'The nature of the automotive journalist is one of cynicism. Tell us that something's been made stronger, faster, or just generally better, and we'll initially assume that it really hasn't. Snake oil has a way of finding us, and if we don't sniff it out, you berate us.
That's not to say we can't be persuaded to consider the possibility that the wares in question actually do have something to offer. It took Michael Demurjian, vice president of sales and marketing for Mikronite Technologies, only a few minutes to gain our full attention at the latest SEMA bonanza. We were standing in the Crane Cams booth as he explained the Mikronite process and its benefits. That this company has merged with Crane lent credence to his assertions, as did the detail in which he explained it. In short, the Mikronite process is a surface treatment that claims not only significant increases in component strength but also, in some instances, an improvement in efficiency through reduced friction. Naturally, we were intrigued and needed to know more.
What Is Mikronite?
The point Mikronite Technologies stresses the most is that its process is not a coating, nor is it a temperature or chemical treatment. It is referred to as a "mechanical action process," and it could almost be thought of as a sort of hyper shot-peen, though where shot-peening blasts objects directly with relatively large pellets of steel, the Mikronite process uses much finer, lighter media applied with incredibly high force. The generation of that force is part of the proprietary aspect of the Mikronite process, though we probably wouldn't understand it even if the company did reveal the secret. What Mikronite Technologies will say is that centripetal force is one of the key elements to generating the intense pressure required to execute the process. The vague similarity to shot-peening is the resultant surface hardening, though parallels end there. Because the Mikronite process can be finely controlled, the quality and depth of the surface hardening are variable but also more uniform. In addition, the surface finish becomes amazingly smooth, as the process seems to perform a refined polishing function.
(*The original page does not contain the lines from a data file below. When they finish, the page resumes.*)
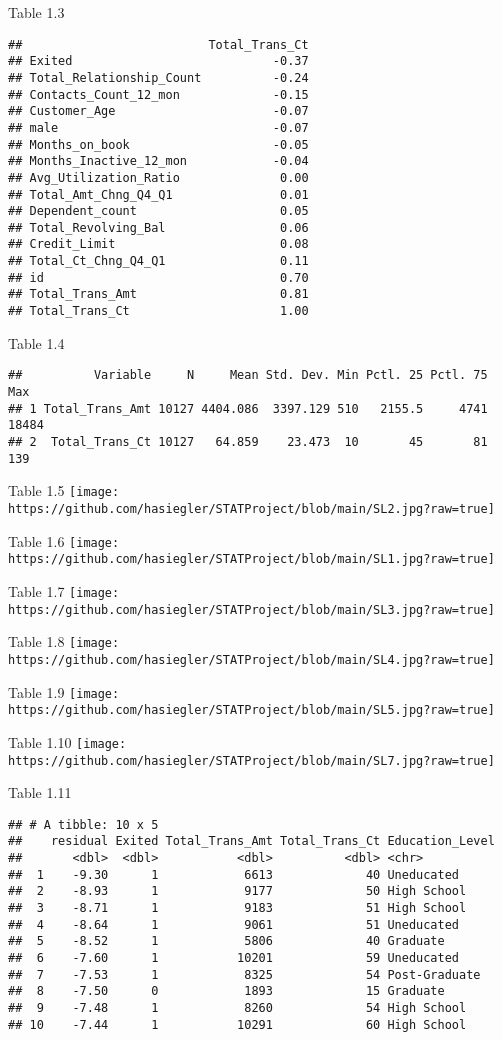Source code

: \documentclass[
]{article}
\begin{document}
Table 1.3

\begin{verbatim}
##                          Total_Trans_Ct
## Exited                            -0.37
## Total_Relationship_Count          -0.24
## Contacts_Count_12_mon             -0.15
## Customer_Age                      -0.07
## male                              -0.07
## Months_on_book                    -0.05
## Months_Inactive_12_mon            -0.04
## Avg_Utilization_Ratio              0.00
## Total_Amt_Chng_Q4_Q1               0.01
## Dependent_count                    0.05
## Total_Revolving_Bal                0.06
## Credit_Limit                       0.08
## Total_Ct_Chng_Q4_Q1                0.11
## id                                 0.70
## Total_Trans_Amt                    0.81
## Total_Trans_Ct                     1.00
\end{verbatim}

Table 1.4

\begin{verbatim}
##          Variable     N     Mean Std. Dev. Min Pctl. 25 Pctl. 75   Max
## 1 Total_Trans_Amt 10127 4404.086  3397.129 510   2155.5     4741 18484
## 2  Total_Trans_Ct 10127   64.859    23.473  10       45       81   139
\end{verbatim}

Table 1.5
\texttt{[image: https://github.com/hasiegler/STATProject/blob/main/SL2.jpg?raw=true]}

Table 1.6
\texttt{[image: https://github.com/hasiegler/STATProject/blob/main/SL1.jpg?raw=true]}

Table 1.7
\texttt{[image: https://github.com/hasiegler/STATProject/blob/main/SL3.jpg?raw=true]}

Table 1.8
\texttt{[image: https://github.com/hasiegler/STATProject/blob/main/SL4.jpg?raw=true]}

Table 1.9
\texttt{[image: https://github.com/hasiegler/STATProject/blob/main/SL5.jpg?raw=true]}

Table 1.10
\texttt{[image: https://github.com/hasiegler/STATProject/blob/main/SL7.jpg?raw=true]}

Table 1.11

\begin{verbatim}
## # A tibble: 10 x 5
##    residual Exited Total_Trans_Amt Total_Trans_Ct Education_Level
##       <dbl>  <dbl>           <dbl>          <dbl> <chr>          
##  1    -9.30      1            6613             40 Uneducated     
##  2    -8.93      1            9177             50 High School    
##  3    -8.71      1            9183             51 High School    
##  4    -8.64      1            9061             51 Uneducated     
##  5    -8.52      1            5806             40 Graduate       
##  6    -7.60      1           10201             59 Uneducated     
##  7    -7.53      1            8325             54 Post-Graduate  
##  8    -7.50      0            1893             15 Graduate       
##  9    -7.48      1            8260             54 High School    
## 10    -7.44      1           10291             60 High School
\end{verbatim}
\end{document}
Demurjian explained that the media contact the item being treated in more of a sliding or lapping action, rather than as a direct impact. In this way, the media are still able to impart stress in the component's surface, but with more control. The lapping action also produces the highly refined surface that appears polished; the end result is the elimination of stress risers and microscopic voids without actually changing the dimensions of the component. By varying the media and the amount of force used during the process, the depth of treatment and degree of finish refinement can be controlled. Most of the media used are remarkably ordinary and often organic-walnut-shell fragments are a common selection. Demurjian pointed out that the media are usually mixed with different types of abrasives, "thus creating a completely dry, yet fluidized processing environment." It's the level of force generated that makes simple media perform the work of many times their densities; 25-70 g's is not unusual.
Too bad no one will be able to see our Mikronite-treated ring-and-pinion, which now looks as if it's been chromed. The real advantage is in the performance.
Our Mustang test subject was running Ford Racing 3.55 gears that had been installed years ago. We took it to Westech for a baseline and saw rear-wheel horsepower figures in the 204 range, which is about what we expected for the mostly stock 5.0.
Metal items that have been treated appear so highly polished that most observers assume they're chrome-plated. They even feel as slick as chrome. But the appearance is really just a by-product of the resulting finish quality. Despite the change, Mikronite said the dimensions remain unaltered.
To add another aspect to our testing, we had the Westech crew assemble a temperature probe for the rearend. The probe itself is a standard thermocouple from the Superflow; this particular one is usually used in a header tube. The guys drilled and tapped a pipe plug with a male square head to accept the probe and replace the stock fill plug. In between tests, a smaller plug filled the hole in the big one.